#### Assigned task:
Search the data for the word "image" and copy every line that contains it.
━━━━━━━━━━━━━━━━
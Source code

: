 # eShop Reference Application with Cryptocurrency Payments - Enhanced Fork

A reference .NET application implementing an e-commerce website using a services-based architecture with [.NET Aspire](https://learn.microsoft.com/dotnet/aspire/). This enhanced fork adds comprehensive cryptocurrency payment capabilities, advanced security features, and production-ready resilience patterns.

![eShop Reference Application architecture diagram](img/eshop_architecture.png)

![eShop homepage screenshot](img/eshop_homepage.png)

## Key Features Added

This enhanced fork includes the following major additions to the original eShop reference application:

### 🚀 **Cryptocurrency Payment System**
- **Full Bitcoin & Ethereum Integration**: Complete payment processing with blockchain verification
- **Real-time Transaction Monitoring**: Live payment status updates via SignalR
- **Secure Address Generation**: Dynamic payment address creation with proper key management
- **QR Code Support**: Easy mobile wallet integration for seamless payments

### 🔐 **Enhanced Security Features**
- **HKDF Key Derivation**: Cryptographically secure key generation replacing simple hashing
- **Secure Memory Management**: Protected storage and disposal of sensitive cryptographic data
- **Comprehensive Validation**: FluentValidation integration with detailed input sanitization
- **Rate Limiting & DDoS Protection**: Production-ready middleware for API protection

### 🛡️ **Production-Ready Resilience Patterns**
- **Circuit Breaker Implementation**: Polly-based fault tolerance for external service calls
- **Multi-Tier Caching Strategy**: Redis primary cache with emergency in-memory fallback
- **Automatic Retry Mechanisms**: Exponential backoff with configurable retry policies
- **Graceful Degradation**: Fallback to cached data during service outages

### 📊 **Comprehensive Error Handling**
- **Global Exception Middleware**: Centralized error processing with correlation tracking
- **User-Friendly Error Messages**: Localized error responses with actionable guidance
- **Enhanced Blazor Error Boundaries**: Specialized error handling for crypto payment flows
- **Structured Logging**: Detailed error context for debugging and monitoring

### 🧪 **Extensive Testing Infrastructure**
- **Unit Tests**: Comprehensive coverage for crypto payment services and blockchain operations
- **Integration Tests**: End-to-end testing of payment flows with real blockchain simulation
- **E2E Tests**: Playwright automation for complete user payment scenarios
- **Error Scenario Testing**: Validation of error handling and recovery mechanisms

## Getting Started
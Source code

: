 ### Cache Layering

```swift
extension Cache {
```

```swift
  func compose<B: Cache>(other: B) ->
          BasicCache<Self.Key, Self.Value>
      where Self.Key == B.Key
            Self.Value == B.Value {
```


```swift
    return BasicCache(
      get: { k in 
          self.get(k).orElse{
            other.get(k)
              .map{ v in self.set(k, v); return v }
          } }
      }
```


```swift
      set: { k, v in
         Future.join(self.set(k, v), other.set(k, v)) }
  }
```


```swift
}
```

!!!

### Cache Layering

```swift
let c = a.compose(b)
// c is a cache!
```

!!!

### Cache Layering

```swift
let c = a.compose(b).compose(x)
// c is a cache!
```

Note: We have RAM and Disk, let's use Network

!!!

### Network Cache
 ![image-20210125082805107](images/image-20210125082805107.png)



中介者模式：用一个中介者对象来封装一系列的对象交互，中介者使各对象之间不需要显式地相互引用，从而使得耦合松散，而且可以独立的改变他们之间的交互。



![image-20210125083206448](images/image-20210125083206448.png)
━━━━━━━━━━━━━━━━
#### Result of the task:
 ![image-20210125082805107](images/image-20210125082805107.png)
![image-20210125083206448](images/image-20210125083206448.png)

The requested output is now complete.